KATHLEEN HALL JAMIESON: You know, the people who are saying overexposure are the ones who are paying very close attention to multiple channels of communication. I bet those people who are the media elites, the pundit class, and the scholars who spend their time studying this tune to new forms of communication in order to keep watching the president as he moved across these alternative venues.
He's not overexposed with the American people. They aren't following politics that closely. They're not watching 24-hour-a-day news to see that you're seeing him it seems practically every morning on the cable stations, making some kind of an announcement from the Oval Office or meeting with some foreign head of state.
They're occasionally catching him in the venues that they're watching. They're occasionally turning into parts of the speech to the joint session of Congress.
He will be overexposed at the point at which when they catch him in those moments they feel that they've heard it before and, as a result, he's not doing anything new or he's not answering the questions that they actually have, which is why today's forum was so effective.
Even if you know nothing about the content of the questions, you now probably know from nightly news that he took questions from the American people. That's an important symbolic statement.
JEFFREY BROWN: Right. Julie Barko Germany, that's an important issue, I mean, the echo effect, right? He did that this morning on the Internet. Here we are talking about it on our program. No doubt it gets out in other ways.
JULIE BARKO GERMANY: Incredibly important. The more we use technology and interactive technology, like the Internet or our mobile phone, the more our expectations change, not just for ourselves or the companies we shop from, but from our elected officials.
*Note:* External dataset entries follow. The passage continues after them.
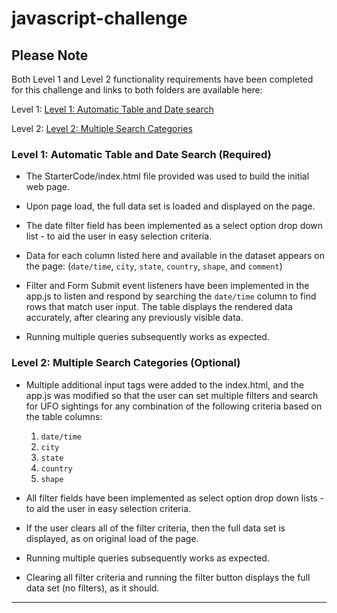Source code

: # javascript-challenge

## Please Note

Both Level 1 and Level 2 functionality requirements have been completed for this challenge and links to both 
folders are available here:

Level 1: [Level 1: Automatic Table and Date search](UFO-Level-1)

Level 2: [Level 2: Multiple Search Categories](UFO-Level-2)

### Level 1: Automatic Table and Date Search (Required)

* The StarterCode/index.html file provided was used to build the initial web page.

* Upon page load, the full data set is loaded and displayed on the page.

* The date filter field has been implemented as a select option drop down list - to aid the user in easy selection criteria.

* Data for each column listed here and available in the dataset appears on the page: 
(`date/time`, `city`, `state`, `country`, `shape`, and `comment`)

* Filter and Form Submit event listeners have been implemented in the app.js to listen and respond by searching the `date/time` column to find rows that match user input.  The table displays the rendered data accurately, after clearing any previously visible data.

* Running multiple queries subsequently works as expected.

### Level 2: Multiple Search Categories (Optional)

* Multiple additional input tags were added to the index.html, and the app.js was modified so that the user can set multiple filters and search for UFO sightings for any combination of the following criteria based on the table columns:

  1. `date/time`
  2. `city`
  3. `state`
  4. `country`
  5. `shape`

* All filter fields have been implemented as select option drop down lists - to aid the user in easy selection criteria.

* If the user clears all of the filter criteria, then the full data set is displayed, as on original load of the page.

* Running multiple queries subsequently works as expected.

* Clearing all filter criteria and running the filter button displays the full data set (no filters), as it should.

---
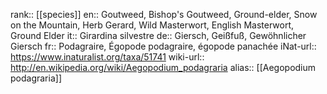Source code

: 

rank:: [[species]]
en:: Goutweed, Bishop's Goutweed, Ground-elder, Snow on the Mountain, Herb Gerard, Wild Masterwort, English Masterwort, Ground Elder
it:: Girardina silvestre
de:: Giersch, Geißfuß, Gewöhnlicher Giersch
fr:: Podagraire, Égopode podagraire, égopode panachée
iNat-url:: https://www.inaturalist.org/taxa/51741
wiki-url:: http://en.wikipedia.org/wiki/Aegopodium_podagraria
alias:: [[Aegopodium podagraria]]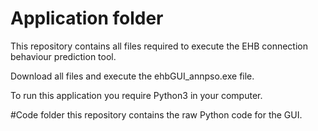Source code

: # Application folder
This repository contains all files required to execute the EHB connection behaviour prediction tool. 

Download all files and execute the ehbGUI_annpso.exe file.

To run this application you require Python3 in your computer.

#Code folder
this repository contains the raw Python code for the GUI.
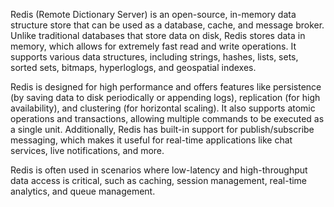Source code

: Redis (Remote Dictionary Server) is an open-source, in-memory data structure store that can be used as a database, cache, and message broker. Unlike traditional databases that store data on disk, Redis stores data in memory, which allows for extremely fast read and write operations. It supports various data structures, including strings, hashes, lists, sets, sorted sets, bitmaps, hyperloglogs, and geospatial indexes.

Redis is designed for high performance and offers features like persistence (by saving data to disk periodically or appending logs), replication (for high availability), and clustering (for horizontal scaling). It also supports atomic operations and transactions, allowing multiple commands to be executed as a single unit. Additionally, Redis has built-in support for publish/subscribe messaging, which makes it useful for real-time applications like chat services, live notifications, and more.

Redis is often used in scenarios where low-latency and high-throughput data access is critical, such as caching, session management, real-time analytics, and queue management.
So holding this town hall today and taking those questions online and Web-casting it, incredibly important for showing the American people that you're willing to meet their expectations and communicate to them through their medium of choice.
JEFFREY BROWN: Brief last word?
RICHARD NORTON SMITH: Yes. And to meet them, you know? Abraham Lincoln understood the presidency was a bubble. Two days a week, he opened the White House. Citizens could come in and talk to him. Most of them wanted a job. Everyone said, "You're wasting your time." No polls in those days. That's how he kept in touch.
President Obama has talked eloquently about the bubble. This may very well be one attempt on his part to reach beyond the bubble and talk to real people.
JEFFREY BROWN: All right. Kathleen Hall Jamieson, Julie Barko Germany, Richard Norton Smith, thank you all very much.